I stand inside Ianto's flat- he left it to me in his Last Will and Testament before he died. Funny, I always thought he was joking when he said he'd written out his Will and left most of his possessions to me. He gave Rhiannon, Mischa and David 80% of his money, and the other 20% went to charity. Such a shame- this place is beautiful. All the times I've been here, it was in the name of love, so the place was always warm and cosy. Now it's cold. No life. It's as dead as I should be.
The hardwood floors echo my footfalls, accenting my solitary stance in this room. The pale walls close around me, breathing with sorrow onto the purple fabric sofa. I remember the first time I stayed here, after the cannibals. Ianto wanted me with him, to keep him safe. I stayed for a couple of weeks, sleeping on that sofa, before I noticed his discomfort, so I offered to stay with him in his room. We just lay there all night, cuddling. I think that's where we really started off as a couple, laying between those silk sheets just talking. I never knew how much I would miss that...

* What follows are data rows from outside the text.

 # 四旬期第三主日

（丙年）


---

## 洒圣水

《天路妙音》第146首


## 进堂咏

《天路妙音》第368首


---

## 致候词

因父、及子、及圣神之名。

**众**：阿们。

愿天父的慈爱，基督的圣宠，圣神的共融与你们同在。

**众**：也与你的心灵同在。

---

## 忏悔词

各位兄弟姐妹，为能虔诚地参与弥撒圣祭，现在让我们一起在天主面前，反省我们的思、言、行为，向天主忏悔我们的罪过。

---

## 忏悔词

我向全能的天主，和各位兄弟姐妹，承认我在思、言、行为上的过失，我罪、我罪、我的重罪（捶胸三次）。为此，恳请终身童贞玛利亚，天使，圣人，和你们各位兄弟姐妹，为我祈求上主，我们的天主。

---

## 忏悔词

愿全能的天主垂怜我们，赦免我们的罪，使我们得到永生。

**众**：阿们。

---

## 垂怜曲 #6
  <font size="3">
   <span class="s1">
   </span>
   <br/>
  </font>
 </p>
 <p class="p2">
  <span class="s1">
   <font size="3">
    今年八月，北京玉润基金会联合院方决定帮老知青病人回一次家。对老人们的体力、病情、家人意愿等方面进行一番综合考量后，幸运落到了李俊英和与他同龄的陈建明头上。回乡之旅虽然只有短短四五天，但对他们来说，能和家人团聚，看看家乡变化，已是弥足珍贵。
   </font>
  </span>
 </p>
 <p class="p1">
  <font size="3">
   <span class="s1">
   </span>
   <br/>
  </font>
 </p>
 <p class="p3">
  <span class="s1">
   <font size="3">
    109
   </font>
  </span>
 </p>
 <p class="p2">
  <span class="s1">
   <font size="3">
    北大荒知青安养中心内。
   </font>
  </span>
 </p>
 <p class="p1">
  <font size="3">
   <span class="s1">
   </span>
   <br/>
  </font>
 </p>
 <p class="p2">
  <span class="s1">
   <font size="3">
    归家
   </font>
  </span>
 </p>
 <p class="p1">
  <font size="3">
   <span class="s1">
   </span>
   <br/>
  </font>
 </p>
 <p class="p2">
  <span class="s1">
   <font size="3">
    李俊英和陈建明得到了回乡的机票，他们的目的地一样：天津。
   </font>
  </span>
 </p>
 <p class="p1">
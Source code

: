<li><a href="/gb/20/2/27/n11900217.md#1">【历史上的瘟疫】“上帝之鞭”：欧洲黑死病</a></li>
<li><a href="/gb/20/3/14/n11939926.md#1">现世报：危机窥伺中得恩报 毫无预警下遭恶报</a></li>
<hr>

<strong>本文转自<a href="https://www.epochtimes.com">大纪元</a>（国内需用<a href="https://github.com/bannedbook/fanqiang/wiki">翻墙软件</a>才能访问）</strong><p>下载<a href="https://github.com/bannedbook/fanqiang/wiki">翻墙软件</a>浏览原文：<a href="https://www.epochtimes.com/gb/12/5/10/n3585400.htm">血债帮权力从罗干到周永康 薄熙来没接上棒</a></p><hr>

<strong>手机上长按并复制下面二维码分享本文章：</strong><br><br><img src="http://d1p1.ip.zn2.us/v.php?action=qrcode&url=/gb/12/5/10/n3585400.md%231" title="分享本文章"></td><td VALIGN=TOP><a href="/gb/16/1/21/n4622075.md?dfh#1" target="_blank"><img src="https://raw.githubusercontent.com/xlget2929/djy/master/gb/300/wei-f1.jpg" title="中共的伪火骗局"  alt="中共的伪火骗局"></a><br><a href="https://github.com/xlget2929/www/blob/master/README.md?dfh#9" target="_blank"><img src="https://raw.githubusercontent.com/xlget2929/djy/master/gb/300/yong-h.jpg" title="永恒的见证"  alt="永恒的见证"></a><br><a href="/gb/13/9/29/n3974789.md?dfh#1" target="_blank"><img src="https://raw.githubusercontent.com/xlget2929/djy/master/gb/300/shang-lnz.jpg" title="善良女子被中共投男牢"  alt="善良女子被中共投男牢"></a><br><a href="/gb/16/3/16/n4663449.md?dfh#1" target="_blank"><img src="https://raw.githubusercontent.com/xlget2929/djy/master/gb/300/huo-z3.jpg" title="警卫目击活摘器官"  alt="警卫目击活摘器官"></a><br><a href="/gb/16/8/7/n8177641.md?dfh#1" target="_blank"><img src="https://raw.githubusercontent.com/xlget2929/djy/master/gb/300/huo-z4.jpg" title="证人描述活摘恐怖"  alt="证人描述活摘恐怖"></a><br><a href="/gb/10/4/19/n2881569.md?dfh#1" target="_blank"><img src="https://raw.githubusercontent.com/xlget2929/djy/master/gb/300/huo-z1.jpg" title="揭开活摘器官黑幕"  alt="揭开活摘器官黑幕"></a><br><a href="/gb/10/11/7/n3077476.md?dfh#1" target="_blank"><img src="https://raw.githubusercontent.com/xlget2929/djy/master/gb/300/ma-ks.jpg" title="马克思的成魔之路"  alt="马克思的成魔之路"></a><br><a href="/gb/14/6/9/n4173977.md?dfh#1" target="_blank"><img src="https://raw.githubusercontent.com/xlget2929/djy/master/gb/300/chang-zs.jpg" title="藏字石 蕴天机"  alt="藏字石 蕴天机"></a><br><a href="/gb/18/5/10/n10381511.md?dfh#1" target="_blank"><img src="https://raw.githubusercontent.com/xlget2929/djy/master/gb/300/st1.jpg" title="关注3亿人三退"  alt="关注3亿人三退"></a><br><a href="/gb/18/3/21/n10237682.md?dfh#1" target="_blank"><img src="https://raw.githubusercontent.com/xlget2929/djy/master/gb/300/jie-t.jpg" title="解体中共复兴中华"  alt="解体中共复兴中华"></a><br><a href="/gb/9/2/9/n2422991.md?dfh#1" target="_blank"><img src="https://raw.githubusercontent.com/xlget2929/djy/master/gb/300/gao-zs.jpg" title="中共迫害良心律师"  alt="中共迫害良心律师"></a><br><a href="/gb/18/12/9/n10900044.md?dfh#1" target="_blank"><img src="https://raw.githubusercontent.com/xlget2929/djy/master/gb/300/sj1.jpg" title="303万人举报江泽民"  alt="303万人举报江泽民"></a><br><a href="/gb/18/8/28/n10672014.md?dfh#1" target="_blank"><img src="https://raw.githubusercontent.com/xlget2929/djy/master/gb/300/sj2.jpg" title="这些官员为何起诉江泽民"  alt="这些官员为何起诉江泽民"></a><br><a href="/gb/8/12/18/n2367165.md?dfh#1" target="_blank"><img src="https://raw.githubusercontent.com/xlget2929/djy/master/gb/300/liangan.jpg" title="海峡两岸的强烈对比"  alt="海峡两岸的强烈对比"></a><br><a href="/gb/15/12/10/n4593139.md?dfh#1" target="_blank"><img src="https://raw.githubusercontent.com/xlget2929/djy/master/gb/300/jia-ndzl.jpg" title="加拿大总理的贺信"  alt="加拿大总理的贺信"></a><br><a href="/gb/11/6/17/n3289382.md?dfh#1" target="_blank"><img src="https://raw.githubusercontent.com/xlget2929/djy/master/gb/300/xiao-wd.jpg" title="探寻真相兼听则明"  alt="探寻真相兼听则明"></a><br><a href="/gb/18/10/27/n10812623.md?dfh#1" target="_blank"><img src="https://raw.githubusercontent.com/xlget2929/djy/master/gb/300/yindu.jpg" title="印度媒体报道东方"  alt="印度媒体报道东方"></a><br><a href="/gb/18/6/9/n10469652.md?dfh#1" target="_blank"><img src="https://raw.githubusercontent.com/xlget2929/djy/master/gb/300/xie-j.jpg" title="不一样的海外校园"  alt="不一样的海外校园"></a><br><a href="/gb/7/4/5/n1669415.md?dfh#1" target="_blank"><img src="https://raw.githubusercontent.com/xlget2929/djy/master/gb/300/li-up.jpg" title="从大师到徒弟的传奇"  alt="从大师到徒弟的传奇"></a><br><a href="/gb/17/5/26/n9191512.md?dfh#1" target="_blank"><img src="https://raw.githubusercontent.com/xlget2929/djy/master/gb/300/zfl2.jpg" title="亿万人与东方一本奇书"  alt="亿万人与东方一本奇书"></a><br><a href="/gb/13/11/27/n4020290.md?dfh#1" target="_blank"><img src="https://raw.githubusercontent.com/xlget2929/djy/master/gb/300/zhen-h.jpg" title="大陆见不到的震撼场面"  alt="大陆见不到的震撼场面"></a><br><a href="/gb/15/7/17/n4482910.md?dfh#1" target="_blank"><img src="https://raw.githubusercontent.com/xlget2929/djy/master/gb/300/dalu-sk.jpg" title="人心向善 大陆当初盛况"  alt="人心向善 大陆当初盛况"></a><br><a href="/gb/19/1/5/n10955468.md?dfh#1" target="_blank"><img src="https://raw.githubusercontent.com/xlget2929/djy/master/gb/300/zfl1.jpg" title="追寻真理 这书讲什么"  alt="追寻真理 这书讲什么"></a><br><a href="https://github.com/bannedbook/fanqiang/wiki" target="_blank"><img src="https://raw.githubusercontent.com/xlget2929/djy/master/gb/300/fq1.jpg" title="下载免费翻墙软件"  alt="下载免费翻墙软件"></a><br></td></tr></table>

I look over at the sofa, past the tiny kitchenette where I nearly burned the place down with a piece of toast. Yan just laughed, and that day he taught me how to cook. That's what prompted him to buy the TV standing right over by the wall, in front of the glass coffee table. On the coffee table is a small shoe box, closed. I walk over solemnly, and lift the lid. A small slip of yellow paper falls out and onto the table. I pick it up and read;
To be opened upon my death.
In this box are the following; my diary, my book of fantasies and my memories.
Jack, I've left my flat to you, and I expect you to take care of it as though I were still here. You may share my diary and memories with the others, just not the fantasies- they're just for you. We've fulfilled most of them anyway. It was just the last entry I wanted to try out.
I smile to myself, a small tear in my eye. I set the paper down and take a seat on the sofa, pulling the diary and the rest of the paper- there's quite a lot of it- from the box. It's all folded in half, so I unfold it, and I start to read. Immediately, I find myself more drawn to my deceased lover, and my tears begin flowing.